CSE DSI Machine Learning Seminar with Benjamin Grimmer (John Hopkins)
Accelerated Gradient Descent via Long Steps
This talk will discuss recent work establishing provably faster convergence rates for gradient descent in smooth convex optimization via semidefinite programming and computer-assisted analysis techniques. We do this by allowing nonconstant stepsize policies with frequent long steps potentially violating descent. This is managed by analyzing the overall effect of many iterations at once rather than the typical one-iteration inductions used in most first-order method analyses. We prove a O(1/T^{1.02449}) convergence rate, beating the classic O(1/T) rate simply by periodically including longer steps (no momentum needed!).
Ben Grimmer is an assistant professor at Johns Hopkins in Applied Math and Statistics.

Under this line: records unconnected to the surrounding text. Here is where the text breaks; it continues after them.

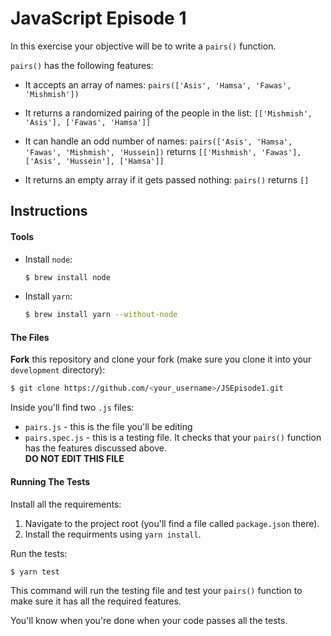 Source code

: # JavaScript Episode 1

In this exercise your objective will be to write a `pairs()` function.

`pairs()` has the following features:

* It accepts an array of names: `pairs(['Asis', 'Hamsa', 'Fawas', 'Mishmish'])`  
    
* It returns a randomized pairing of the people in the list: `[['Mishmish', 'Asis'], ['Fawas', 'Hamsa']]`
    
* It can handle an odd number of names: `pairs(['Asis', 'Hamsa', 'Fawas', 'Mishmish', 'Hussein])` returns `[['Mishmish', 'Fawas'], ['Asis', 'Hussein'], ['Hamsa']]`

* It returns an empty array if it gets passed nothing: `pairs()` returns `[]`

## Instructions

#### Tools

* Install `node`:
  ```bash
  $ brew install node
  ```
* Install `yarn`:
  ```bash
  $ brew install yarn --without-node
  ```
  
#### The Files

**Fork** this repository and clone your fork (make sure you clone it into your `development` directory):

```bash
$ git clone https://github.com/<your_username>/JSEpisode1.git
```

Inside you'll find two `.js` files:

* `pairs.js` - this is the file you'll be editing
* `pairs.spec.js` - this is a testing file. It checks that your `pairs()` function has the features discussed above.   
  **DO NOT EDIT THIS FILE**

#### Running The Tests

Install all the requirements:

  1. Navigate to the project root (you'll find a file called `package.json` there).
  2. Install the requirments using `yarn install`.
  
Run the tests:

```bash
$ yarn test
```

This command will run the testing file and test your `pairs()` function to make sure it has all the required features.  

You'll know when you're done when your code passes all the tests.
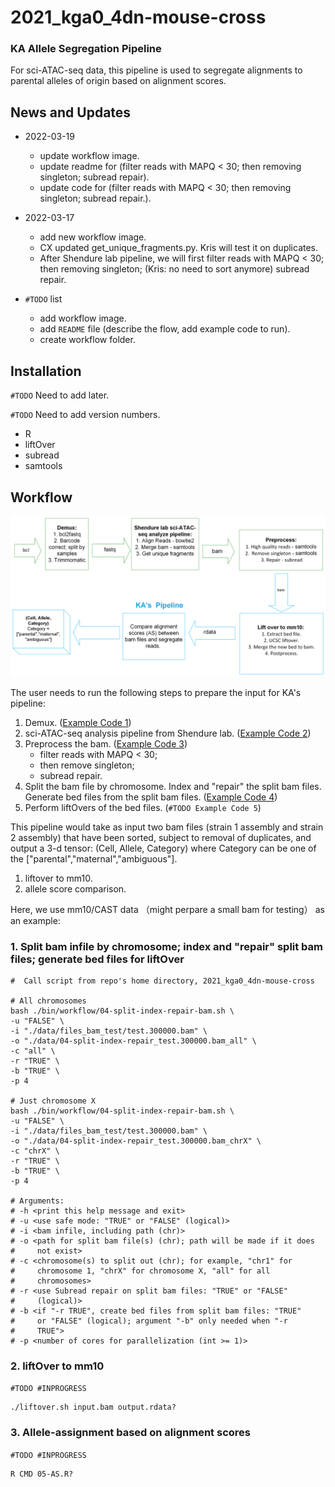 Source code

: # 2021_kga0_4dn-mouse-cross

### KA Allele Segregation Pipeline

For sci-ATAC-seq data, this pipeline is used to segregate alignments to parental alleles of origin based on alignment scores.

## News and Updates

* 2022-03-19
  + update workflow image.
  + update readme for (filter reads with MAPQ < 30; then removing singleton; subread repair).
  + update code for (filter reads with MAPQ < 30; then removing singleton; subread repair.).

* 2022-03-17
  + add new workflow image.
  + CX updated get_unique_fragments.py. Kris will test it on duplicates.
  + After Shendure lab pipeline, we will first filter reads with MAPQ < 30; then removing singleton; (Kris: no need to sort anymore) subread repair. 

* `#TODO` list
  + add workflow image.
  + add `README` file (describe the flow, add example code to run).
  + create workflow folder.

## Installation

`#TODO` Need to add later.

`#TODO` Need to add version numbers.
  + R
  + liftOver
  + subread
  + samtools

## Workflow

![plot](AlleleSegregation-03-19-2022.png)

The user needs to run the following steps to prepare the input for KA's pipeline:
1. Demux. ([Example Code 1](https://github.com/Noble-Lab/2021_kga0_4dn-mouse-cross/blob/main/bin/workflow/01-demux.sh))
2. sci-ATAC-seq analysis pipeline from Shendure lab. ([Example Code 2](https://github.com/Noble-Lab/2021_kga0_4dn-mouse-cross/blob/main/bin/workflow/02-sci-ATAC-seq-analysis.sh))
3. Preprocess the bam. ([Example Code 3](https://github.com/Noble-Lab/2021_kga0_4dn-mouse-cross/blob/main/bin/workflow/03-preprocess.sh))
    + filter reads with MAPQ < 30; 
    + then remove singleton; 
    + subread repair.
4. Split the bam file by chromosome. Index and "repair" the split bam files. Generate bed files from the split bam files. ([Example Code 4](https://github.com/Noble-Lab/2021_kga0_4dn-mouse-cross/blob/main/bin/workflow/04-split-index-repair-bam.sh))
5. Perform liftOvers of the bed files. (`#TODO Example Code 5`)

This pipeline would take as input two bam files (strain 1 assembly and strain 2 assembly) that have been sorted, subject to removal of duplicates, and output a 3-d tensor: (Cell, Allele, Category) where Category can be one of the ["parental","maternal","ambiguous"].

1. liftover to mm10.
2. allele score comparison.

Here, we use mm10/CAST data （might perpare a small bam for testing） as an example:

### 1. Split bam infile by chromosome; index and "repair" split bam files; generate bed files for liftOver

```{bash split-index-repair-bam}
#  Call script from repo's home directory, 2021_kga0_4dn-mouse-cross

# All chromosomes
bash ./bin/workflow/04-split-index-repair-bam.sh \
-u "FALSE" \
-i "./data/files_bam_test/test.300000.bam" \
-o "./data/04-split-index-repair_test.300000.bam_all" \
-c "all" \
-r "TRUE" \
-b "TRUE" \
-p 4

# Just chromosome X
bash ./bin/workflow/04-split-index-repair-bam.sh \
-u "FALSE" \
-i "./data/files_bam_test/test.300000.bam" \
-o "./data/04-split-index-repair_test.300000.bam_chrX" \
-c "chrX" \
-r "TRUE" \
-b "TRUE" \
-p 4

# Arguments:
# -h <print this help message and exit>
# -u <use safe mode: "TRUE" or "FALSE" (logical)>
# -i <bam infile, including path (chr)>
# -o <path for split bam file(s) (chr); path will be made if it does
#     not exist>
# -c <chromosome(s) to split out (chr); for example, "chr1" for
#     chromosome 1, "chrX" for chromosome X, "all" for all
#     chromosomes>
# -r <use Subread repair on split bam files: "TRUE" or "FALSE"
#     (logical)>
# -b <if "-r TRUE", create bed files from split bam files: "TRUE"
#     or "FALSE" (logical); argument "-b" only needed when "-r
#     TRUE">
# -p <number of cores for parallelization (int >= 1)>

```

### 2. liftOver to mm10
`#TODO #INPROGRESS`

```{bash liftover}
./liftover.sh input.bam output.rdata?
```

### 3. Allele-assignment based on alignment scores
`#TODO #INPROGRESS`

```{R liftover}
R CMD 05-AS.R?
```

He completed his PhD at Cornell, mentored by Jim Renegar and Damek Davis, funded by an NSF fellowship, with brief stints at the Simons Institute and Google Research. Ben's work revolves around building meaningful foundational theory for first-order optimization methods. His research interests span from tackling challenges in nonsmooth/nonconvex/nonLipschitz optimization to developing novel (accelerated) projection-free "radial" methods based on dual gauge reformulations. This talk will just focus on developments on the foundations of classic gradient descent for smooth convex minimization.